(Source texts of formatted documents)
++++
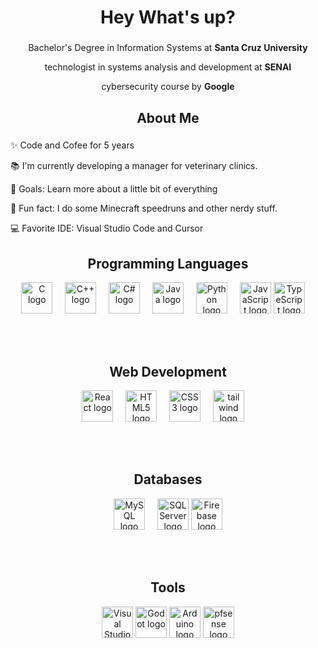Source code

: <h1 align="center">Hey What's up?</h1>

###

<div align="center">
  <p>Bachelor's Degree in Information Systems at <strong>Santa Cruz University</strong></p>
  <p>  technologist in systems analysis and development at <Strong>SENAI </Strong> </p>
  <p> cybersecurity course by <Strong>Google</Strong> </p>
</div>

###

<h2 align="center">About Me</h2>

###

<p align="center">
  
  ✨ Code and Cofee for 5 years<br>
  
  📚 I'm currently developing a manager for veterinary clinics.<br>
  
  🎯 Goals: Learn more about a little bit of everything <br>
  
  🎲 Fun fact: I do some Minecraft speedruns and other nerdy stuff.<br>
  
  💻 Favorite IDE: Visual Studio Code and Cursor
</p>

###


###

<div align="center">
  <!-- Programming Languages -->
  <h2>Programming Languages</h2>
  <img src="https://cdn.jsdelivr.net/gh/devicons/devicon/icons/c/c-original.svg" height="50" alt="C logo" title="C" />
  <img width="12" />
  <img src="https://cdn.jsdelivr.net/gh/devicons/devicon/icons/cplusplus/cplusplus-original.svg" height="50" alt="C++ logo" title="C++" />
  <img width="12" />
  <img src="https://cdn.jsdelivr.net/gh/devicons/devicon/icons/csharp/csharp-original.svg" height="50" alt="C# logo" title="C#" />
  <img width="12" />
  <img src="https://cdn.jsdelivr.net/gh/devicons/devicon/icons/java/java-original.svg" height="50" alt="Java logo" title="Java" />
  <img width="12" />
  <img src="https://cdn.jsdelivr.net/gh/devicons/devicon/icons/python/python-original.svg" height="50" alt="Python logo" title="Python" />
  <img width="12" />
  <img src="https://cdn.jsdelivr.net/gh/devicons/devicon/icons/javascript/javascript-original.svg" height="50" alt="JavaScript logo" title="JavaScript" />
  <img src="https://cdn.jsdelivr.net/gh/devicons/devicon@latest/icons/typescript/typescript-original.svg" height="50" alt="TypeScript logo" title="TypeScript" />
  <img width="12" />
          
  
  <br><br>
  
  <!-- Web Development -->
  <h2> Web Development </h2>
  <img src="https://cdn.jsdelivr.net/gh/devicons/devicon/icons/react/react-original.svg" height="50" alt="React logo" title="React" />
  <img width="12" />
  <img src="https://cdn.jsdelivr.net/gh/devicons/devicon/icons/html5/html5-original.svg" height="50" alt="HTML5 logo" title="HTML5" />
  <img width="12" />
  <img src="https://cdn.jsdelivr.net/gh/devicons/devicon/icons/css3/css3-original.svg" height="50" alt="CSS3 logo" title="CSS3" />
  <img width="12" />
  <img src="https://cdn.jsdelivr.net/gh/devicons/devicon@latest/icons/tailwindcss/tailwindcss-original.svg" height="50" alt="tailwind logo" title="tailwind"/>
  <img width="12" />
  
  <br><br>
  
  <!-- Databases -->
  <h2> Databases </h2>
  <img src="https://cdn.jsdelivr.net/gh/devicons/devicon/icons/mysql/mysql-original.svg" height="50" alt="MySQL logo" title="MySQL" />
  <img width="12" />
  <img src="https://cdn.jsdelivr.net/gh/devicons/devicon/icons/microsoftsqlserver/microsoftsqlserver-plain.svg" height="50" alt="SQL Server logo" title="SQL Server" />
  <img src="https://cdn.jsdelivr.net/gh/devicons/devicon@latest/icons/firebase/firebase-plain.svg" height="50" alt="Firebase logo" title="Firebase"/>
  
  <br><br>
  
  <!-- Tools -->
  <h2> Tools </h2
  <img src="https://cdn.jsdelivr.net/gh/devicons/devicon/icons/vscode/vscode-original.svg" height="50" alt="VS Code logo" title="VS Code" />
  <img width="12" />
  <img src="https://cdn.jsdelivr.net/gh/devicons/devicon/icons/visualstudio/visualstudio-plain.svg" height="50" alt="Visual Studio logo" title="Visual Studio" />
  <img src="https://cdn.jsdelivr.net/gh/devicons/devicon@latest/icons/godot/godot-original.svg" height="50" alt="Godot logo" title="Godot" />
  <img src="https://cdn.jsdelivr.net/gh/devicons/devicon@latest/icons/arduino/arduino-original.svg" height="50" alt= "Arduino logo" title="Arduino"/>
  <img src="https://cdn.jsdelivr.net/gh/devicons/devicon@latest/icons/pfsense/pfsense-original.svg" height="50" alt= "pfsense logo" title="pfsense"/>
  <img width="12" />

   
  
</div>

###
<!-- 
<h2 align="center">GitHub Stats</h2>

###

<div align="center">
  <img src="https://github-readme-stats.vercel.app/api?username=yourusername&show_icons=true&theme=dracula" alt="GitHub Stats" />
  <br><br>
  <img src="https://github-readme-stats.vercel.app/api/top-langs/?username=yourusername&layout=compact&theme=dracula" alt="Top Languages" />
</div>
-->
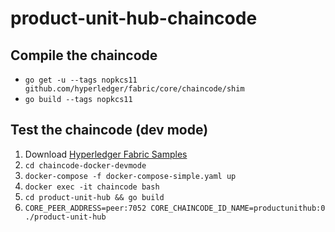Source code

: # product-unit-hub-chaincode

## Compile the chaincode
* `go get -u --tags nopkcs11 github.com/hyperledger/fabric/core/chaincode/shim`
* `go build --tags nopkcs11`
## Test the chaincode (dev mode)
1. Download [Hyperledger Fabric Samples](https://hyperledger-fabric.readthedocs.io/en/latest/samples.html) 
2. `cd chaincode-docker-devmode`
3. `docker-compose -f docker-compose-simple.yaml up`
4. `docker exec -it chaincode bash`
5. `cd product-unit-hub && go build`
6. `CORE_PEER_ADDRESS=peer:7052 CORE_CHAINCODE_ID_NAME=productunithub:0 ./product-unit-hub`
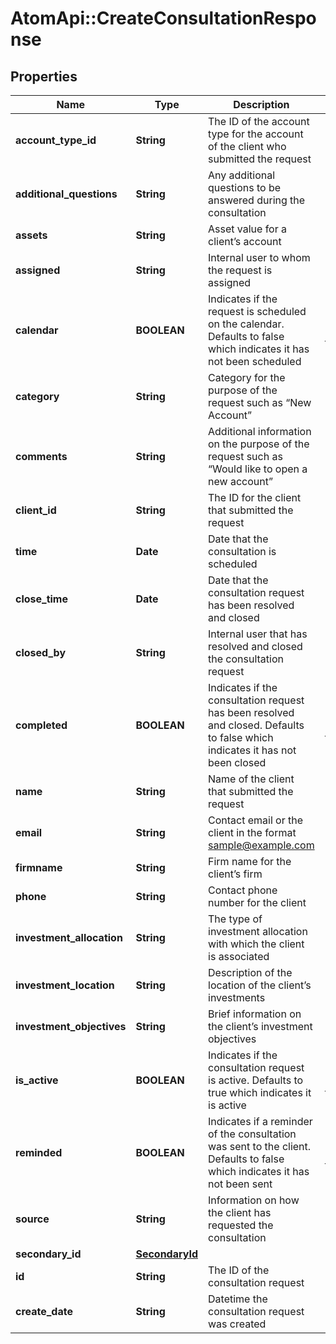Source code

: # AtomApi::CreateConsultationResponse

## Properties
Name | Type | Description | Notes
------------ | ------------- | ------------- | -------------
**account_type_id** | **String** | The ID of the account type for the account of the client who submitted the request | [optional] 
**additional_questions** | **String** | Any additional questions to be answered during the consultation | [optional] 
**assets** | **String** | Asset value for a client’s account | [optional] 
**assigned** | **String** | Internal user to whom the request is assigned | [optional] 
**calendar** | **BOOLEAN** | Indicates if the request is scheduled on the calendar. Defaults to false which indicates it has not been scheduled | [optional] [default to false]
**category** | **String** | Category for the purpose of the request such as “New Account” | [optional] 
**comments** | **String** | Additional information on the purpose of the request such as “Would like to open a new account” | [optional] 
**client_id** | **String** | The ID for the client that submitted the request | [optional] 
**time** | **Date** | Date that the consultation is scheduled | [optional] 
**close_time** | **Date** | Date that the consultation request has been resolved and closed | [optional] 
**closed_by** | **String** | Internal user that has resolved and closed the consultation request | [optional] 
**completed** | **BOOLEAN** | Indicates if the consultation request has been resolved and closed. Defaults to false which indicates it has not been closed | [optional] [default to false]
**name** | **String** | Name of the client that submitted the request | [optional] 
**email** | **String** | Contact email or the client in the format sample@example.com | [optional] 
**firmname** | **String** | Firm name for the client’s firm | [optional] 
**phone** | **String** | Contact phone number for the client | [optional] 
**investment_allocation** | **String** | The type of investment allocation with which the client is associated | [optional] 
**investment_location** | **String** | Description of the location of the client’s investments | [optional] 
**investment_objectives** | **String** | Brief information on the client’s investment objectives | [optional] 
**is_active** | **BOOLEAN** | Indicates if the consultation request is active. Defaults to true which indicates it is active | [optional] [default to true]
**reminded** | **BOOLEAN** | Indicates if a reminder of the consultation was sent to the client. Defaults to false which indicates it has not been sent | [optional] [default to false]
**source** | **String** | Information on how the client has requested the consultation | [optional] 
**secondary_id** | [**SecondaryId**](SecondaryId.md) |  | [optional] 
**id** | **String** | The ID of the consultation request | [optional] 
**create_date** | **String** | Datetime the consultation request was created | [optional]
++++
== What needs to be done ==
Show every line of the data in which the word "Visual" appears.

== Result ==
  💻 Favorite IDE: Visual Studio Code and Cursor
  <img src="https://cdn.jsdelivr.net/gh/devicons/devicon/icons/visualstudio/visualstudio-plain.svg" height="50" alt="Visual Studio logo" title="Visual Studio" />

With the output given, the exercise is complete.